As our story opens, we meet Orla, a successful journalist living in London and finally landing her dream job at a national newspaper. But she is still haunted by the one that got away, namely, one Aiden Byrne, wildlife photographer and environmentalist. So when a personal invitation arrives at her desk to attend the opening of his show, she is torn. What if she still has all those feelings? Deciding professionalism should win out, she decides to attend (looking drop-dead gorgeous, just in case). The minute their eyes lock, she is thrust right back into the love she felt for this wild soul only five years before. She races out of the building before he can corner her with more uncomfortable silences and sidelong glances. But as she lands safely on the Tube on the way home – bam! – there he is. Out of breath, and right next to her. No escape now.
At this juicy plot twist, the author then thrusts us backwards in time, to when our two lovers first met. Orla is just a cub reporter at a local newspaper in a small town, and Aiden is the first story she will be able to write on her own. Aiden is living out of a tent photographing local otters.

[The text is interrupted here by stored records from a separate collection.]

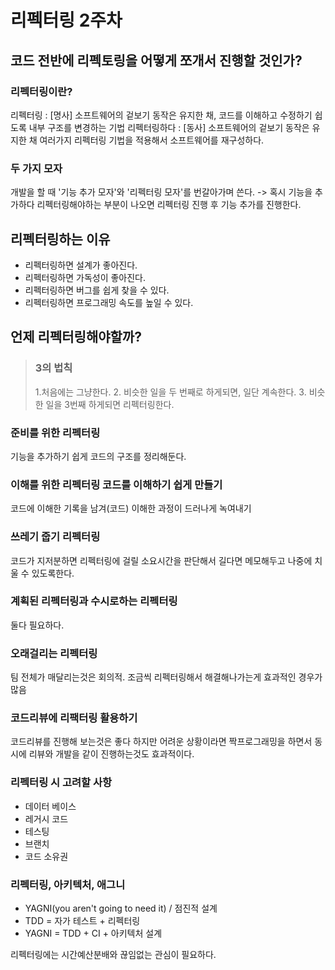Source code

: # 리펙터링 2주차 
## 코드 전반에 리펙토링을 어떻게 쪼개서 진행할 것인가? 
### 리펙터링이란?
리펙터링 : [명사] 소프트웨어의 겉보기 동작은 유지한 채, 코드를 이해하고 수정하기 쉽도록 내부 구조를 변경하는 기법
리펙터링하다 : [동사] 소프트웨어의 겉보기 동작은 유지한 채 여러가지 리펙터링 기법을 적용해서 소프트웨어를 재구성하다.

### 두 가지 모자 
개발을 할 때 '기능 추가 모자'와 '리펙터링 모자'를 번갈아가며 쓴다.
-> 혹시 기능을 추가하다 리펙터링해야하는 부분이 나오면 리펙터링 진행 후 기능 추가를 진행한다.

## 리펙터링하는 이유
- 리펙터링하면 설계가 좋아진다.
- 리펙터링하면 가독성이 좋아진다.
- 리펙터링하면 버그를 쉽게 찾을 수 있다.
- 리펙터링하면 프로그래밍 속도를 높일 수 있다.

## 언제 리펙터링해야할까? 
> ### 3의 법칙
> 1.처음에는 그냥한다.
> 2. 비슷한 일을 두 번째로 하게되면, 일단 계속한다.
> 3. 비슷한 일을 3번째 하게되면 리펙터링한다.

### 준비를 위한 리펙터링
기능을 추가하기 쉽게 코드의 구조를 정리해둔다.

### 이해를 위한 리펙터링 코드를 이해하기 쉽게 만들기
코드에 이해한 기록을 남겨(코드) 이해한 과정이 드러나게 녹여내기

### 쓰레기 줍기 리펙터링
코드가 지저분하면 리펙터링에 걸릴 소요시간을 판단해서 길다면 메모해두고 나중에 치울 수 있도록한다.

### 계획된 리펙터링과 수시로하는 리펙터링
둘다 필요하다.

### 오래걸리는 리펙터링
팀 전체가 매달리는것은 회의적.
조금씩 리펙터링해서 해결해나가는게 효과적인 경우가 많음

### 코드리뷰에 리팩터링 활용하기
코드리뷰를 진행해 보는것은 좋다 하지만 어려운 상황이라면 짝프로그래밍을 하면서 동시에 리뷰와 개발을 같이 진행하는것도 효과적이다.

### 리펙터링 시 고려할 사항
- 데이터 베이스
- 레거시 코드
- 테스팅 
- 브랜치
- 코드 소유권

### 리펙터링, 아키텍처, 애그니
- YAGNI(you aren't going to need it) / 점진적 설계
- TDD = 자가 테스트 + 리펙터링
- YAGNI = TDD + CI + 아키텍처 설계

리펙터링에는 시간예산분배와 끊임없는 관심이 필요하다.
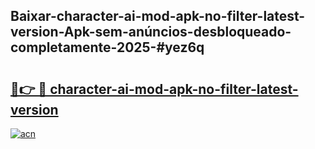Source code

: ## Baixar-character-ai-mod-apk-no-filter-latest-version-Apk-sem-anúncios-desbloqueado-completamente-2025-#yez6q

# <h2><a href="https://ainizakaria.my?title=character-ai-mod-apk-no-filter-latest-version&ref=22M">🔗👉 🔴 character-ai-mod-apk-no-filter-latest-version</a></h2>

[![acn](https://github.com/user-attachments/assets/0f9c940e-d8b0-45ae-aac7-cd30a18b3e1c)](https://ainizakaria.my?title=character-ai-mod-apk-no-filter-latest-version&ref=22M)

On her way down to the riverbank, she injures herself, which inadvertently allows this hunky free spirit into her life.
There is much time spent on whether friends can be lovers without strings, and the importance of Orla pursuing her five year plan of making it big and moving to London, which tends to slow down the pace. And when they do get together, we’re given very little detail, and very little time to enjoy their happiness, which makes it harder to invest in them getting back together later on. The author is going for a second-chance romance, but spends so long on the first time that it doesn’t matter as much when we get to the second.
Orla and Aiden have an easy friendship and chemistry and that makes it impossible not to love them. She is impish but determined, he is untamed yet gentle. Their conversations and even their disputes are charming and witty, but often too drawn out. Like Hamlet, I kept thinking “The Lady doth protest too much.” And then when we – finally – get to the HEA, it seems like a let-down because the author immediately fast forwards us five more years into the future.
Overall, I liked The Five Year Plan, but not enough get giddy about it. Still, you could do much worse than kill a few hours with these two, and if you love the outdoors, the sub-plots about enjoying nature and protecting its future will appeal to you. It’s the perfect kind of book you can take with you to the beach and pick up and put down at your leisure, but not squirm about wanting to know what comes next.